Required action: Search the listing for the word "which". Copy every line where it is found.

***

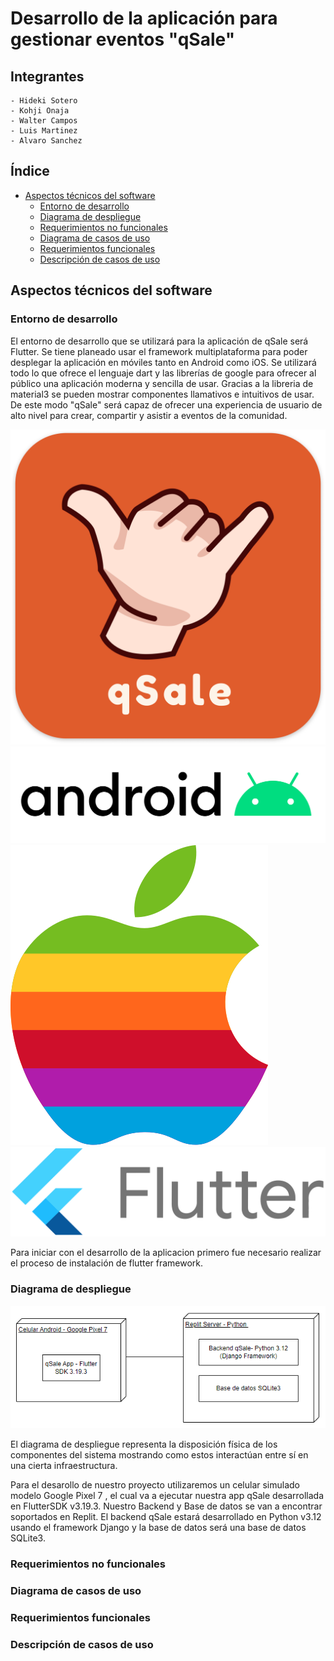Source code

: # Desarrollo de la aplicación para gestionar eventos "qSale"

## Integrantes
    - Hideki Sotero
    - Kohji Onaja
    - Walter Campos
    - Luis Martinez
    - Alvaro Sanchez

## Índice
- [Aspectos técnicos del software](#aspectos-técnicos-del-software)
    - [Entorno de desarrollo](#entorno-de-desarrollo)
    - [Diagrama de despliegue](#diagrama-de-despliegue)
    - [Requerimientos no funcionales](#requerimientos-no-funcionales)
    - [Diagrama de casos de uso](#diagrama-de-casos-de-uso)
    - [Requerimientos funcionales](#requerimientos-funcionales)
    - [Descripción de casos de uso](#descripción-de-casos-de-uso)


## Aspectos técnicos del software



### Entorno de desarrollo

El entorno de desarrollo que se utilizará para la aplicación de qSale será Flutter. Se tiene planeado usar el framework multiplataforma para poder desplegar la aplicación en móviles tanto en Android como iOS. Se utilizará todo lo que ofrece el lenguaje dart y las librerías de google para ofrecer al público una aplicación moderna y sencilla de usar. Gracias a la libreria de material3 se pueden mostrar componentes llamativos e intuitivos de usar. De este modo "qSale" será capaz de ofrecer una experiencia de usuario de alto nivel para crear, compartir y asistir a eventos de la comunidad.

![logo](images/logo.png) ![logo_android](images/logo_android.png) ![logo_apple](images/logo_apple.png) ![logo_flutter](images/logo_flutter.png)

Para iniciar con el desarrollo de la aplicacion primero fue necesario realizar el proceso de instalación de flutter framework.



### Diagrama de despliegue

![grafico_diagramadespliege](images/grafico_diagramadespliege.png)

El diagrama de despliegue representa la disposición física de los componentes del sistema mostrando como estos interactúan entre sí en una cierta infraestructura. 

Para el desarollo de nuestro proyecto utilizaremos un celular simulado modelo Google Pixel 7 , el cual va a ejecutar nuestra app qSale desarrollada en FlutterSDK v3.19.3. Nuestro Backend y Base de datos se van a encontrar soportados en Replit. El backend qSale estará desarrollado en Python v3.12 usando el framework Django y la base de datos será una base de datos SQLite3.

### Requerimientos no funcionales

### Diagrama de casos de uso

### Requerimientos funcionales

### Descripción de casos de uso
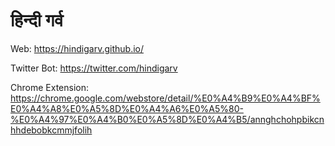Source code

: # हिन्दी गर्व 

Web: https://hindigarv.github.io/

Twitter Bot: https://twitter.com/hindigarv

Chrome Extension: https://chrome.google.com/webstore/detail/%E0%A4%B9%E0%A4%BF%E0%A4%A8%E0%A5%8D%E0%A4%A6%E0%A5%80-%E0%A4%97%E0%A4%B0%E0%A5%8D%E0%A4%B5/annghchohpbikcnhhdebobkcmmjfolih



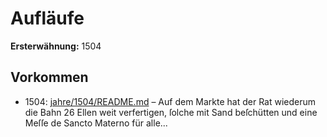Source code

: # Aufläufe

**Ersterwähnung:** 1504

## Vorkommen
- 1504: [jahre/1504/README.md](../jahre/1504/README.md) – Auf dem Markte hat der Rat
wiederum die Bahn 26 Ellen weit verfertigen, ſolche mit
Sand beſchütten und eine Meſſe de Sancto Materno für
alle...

***

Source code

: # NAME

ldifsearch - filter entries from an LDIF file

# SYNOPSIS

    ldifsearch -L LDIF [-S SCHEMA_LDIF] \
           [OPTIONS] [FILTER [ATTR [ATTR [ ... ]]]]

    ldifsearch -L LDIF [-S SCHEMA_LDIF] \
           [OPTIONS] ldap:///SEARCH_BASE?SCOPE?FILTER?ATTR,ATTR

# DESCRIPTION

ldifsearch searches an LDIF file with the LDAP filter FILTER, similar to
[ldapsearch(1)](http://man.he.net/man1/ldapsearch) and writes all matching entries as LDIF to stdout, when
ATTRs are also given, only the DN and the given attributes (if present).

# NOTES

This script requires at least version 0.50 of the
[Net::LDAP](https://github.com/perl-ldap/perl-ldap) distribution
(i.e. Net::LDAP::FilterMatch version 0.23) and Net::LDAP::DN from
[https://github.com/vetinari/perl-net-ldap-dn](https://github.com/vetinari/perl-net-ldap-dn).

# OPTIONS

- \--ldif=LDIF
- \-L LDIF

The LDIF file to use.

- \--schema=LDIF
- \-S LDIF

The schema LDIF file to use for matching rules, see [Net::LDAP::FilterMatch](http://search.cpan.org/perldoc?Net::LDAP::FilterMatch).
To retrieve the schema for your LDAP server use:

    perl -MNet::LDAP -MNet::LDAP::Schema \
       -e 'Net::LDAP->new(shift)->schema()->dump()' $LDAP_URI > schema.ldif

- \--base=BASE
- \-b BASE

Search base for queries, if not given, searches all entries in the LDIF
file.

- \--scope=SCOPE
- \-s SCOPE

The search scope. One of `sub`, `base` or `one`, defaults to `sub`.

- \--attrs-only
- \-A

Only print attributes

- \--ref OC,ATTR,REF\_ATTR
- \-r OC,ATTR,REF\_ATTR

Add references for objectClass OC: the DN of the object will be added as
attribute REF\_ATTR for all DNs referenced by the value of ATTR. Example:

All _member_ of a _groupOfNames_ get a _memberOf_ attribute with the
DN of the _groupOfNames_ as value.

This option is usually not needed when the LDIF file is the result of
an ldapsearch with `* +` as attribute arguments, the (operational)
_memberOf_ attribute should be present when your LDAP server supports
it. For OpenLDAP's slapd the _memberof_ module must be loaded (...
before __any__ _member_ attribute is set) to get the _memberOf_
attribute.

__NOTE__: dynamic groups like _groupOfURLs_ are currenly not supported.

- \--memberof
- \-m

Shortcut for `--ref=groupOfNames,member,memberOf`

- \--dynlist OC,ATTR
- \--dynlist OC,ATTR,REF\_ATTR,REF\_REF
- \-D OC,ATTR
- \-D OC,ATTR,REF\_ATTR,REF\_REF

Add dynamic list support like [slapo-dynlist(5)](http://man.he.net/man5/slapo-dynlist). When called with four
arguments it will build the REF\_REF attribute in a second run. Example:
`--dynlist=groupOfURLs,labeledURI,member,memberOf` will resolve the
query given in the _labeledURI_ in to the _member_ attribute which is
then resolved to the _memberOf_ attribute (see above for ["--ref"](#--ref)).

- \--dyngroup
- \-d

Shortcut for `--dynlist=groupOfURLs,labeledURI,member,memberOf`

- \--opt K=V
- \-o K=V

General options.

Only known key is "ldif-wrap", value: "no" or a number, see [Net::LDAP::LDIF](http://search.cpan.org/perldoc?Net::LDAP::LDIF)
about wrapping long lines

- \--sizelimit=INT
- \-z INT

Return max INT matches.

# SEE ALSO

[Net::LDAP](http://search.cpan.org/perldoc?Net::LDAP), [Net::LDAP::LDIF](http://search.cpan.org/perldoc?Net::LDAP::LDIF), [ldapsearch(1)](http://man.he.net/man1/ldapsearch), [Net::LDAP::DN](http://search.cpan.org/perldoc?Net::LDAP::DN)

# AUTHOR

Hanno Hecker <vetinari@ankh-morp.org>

***

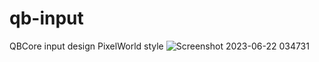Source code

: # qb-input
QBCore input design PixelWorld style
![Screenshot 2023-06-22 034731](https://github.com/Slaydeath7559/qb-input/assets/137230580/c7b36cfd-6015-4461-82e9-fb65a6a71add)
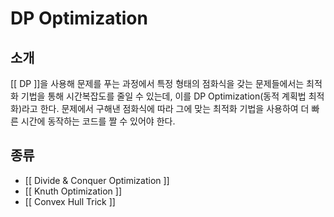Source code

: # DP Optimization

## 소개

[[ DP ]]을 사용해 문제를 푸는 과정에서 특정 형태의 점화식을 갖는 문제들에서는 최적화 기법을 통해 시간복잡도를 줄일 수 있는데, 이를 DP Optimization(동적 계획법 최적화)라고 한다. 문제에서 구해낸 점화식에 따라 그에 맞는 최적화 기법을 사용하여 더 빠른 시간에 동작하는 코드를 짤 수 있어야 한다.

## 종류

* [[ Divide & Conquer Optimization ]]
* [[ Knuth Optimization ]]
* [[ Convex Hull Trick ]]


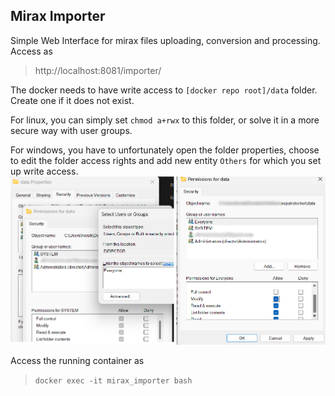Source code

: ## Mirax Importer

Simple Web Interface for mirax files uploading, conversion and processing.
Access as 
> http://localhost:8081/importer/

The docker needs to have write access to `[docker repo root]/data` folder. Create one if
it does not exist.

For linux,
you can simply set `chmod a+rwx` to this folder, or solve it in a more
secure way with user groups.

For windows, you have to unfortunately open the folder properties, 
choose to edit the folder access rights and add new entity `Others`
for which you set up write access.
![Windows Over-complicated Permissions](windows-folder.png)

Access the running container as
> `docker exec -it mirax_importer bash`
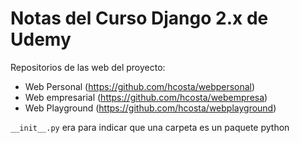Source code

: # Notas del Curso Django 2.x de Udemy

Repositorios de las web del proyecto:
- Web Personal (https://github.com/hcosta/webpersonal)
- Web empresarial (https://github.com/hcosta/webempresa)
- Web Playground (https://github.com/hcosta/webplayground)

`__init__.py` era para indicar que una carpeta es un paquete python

***

Result for this task:
query given in the _labeledURI_ in to the _member_ attribute which is
for which you set up write access.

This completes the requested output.